Side-note: “Goto Statement Considered Harmful”

A review of “Goto Statement Considered Harmful”, by E.W. DIJKSTRA

This paper tries to convince us that the well-known goto statement should be eliminated from our programming languages or, at least (since I don’t think that it will ever be eliminated), that programmers should not use it. It is not clear what should replace it. The paper doesn’t explain to us what would be the use of the if statement without a goto to redirect the flow of execution: Should all our postconditions consist of a single statement, or should we only use the arithmetic if, which doesn’t contain the offensive goto?

And how will one deal with the case in which, having reached the end of an alternative, the program needs to continue the execution somewhere else?

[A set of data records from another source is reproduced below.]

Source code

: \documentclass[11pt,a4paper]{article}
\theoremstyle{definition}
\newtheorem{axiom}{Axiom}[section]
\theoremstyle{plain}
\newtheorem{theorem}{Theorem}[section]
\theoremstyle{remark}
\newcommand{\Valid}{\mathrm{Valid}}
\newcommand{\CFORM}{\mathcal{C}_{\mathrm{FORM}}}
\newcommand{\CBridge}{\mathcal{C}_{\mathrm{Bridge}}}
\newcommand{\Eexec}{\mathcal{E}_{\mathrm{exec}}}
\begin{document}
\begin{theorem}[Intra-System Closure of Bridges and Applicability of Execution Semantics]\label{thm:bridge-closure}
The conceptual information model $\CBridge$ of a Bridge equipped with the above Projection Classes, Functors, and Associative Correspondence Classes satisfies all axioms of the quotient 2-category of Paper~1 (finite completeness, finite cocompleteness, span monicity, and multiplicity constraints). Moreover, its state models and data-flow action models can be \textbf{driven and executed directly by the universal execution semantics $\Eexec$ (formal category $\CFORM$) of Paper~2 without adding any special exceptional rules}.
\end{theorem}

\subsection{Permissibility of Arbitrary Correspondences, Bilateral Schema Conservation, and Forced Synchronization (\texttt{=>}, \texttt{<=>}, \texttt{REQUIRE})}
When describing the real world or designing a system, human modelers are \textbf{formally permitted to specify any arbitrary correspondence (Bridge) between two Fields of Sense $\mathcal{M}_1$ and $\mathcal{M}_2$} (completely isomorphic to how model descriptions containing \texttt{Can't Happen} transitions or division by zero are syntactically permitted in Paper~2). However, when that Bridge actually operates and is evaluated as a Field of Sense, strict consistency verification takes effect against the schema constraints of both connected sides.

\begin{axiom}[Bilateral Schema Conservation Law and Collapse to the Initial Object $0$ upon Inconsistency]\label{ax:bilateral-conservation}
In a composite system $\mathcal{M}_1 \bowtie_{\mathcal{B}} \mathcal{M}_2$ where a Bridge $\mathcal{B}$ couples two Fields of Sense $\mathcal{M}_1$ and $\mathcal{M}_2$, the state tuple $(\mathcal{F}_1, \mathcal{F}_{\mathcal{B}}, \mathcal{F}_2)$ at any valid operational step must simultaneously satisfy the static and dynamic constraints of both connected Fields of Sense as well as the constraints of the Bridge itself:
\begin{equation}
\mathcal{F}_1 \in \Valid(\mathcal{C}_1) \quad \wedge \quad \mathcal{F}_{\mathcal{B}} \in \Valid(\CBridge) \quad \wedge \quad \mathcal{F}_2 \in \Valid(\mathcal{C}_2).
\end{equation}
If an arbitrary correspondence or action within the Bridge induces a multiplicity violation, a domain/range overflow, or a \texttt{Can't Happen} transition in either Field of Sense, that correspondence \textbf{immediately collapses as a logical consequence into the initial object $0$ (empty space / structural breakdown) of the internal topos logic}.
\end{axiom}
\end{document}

The author is a proponent of the so-called “structured programming” style, in which, if I get it right, gotos are replaced by indentation. Structured programming is a nice academic exercise, which works well for small examples, but I doubt that any real-world program will ever be written in such a style. More than 10 years of industrial experience with Fortran have proved conclusively to everybody concerned that, in the real world, the goto is useful and necessary: its presence might cause some inconveniences in debugging, but it is a de facto standard and we must live with it. It will take more than the academic elucubrations of a purist to remove it from our languages.

Publishing this would waste valuable paper: Should it be published, I am as sure it will go uncited and unnoticed as I am confident that, 30 years from now, the goto will still be alive and well and used as widely as it is today.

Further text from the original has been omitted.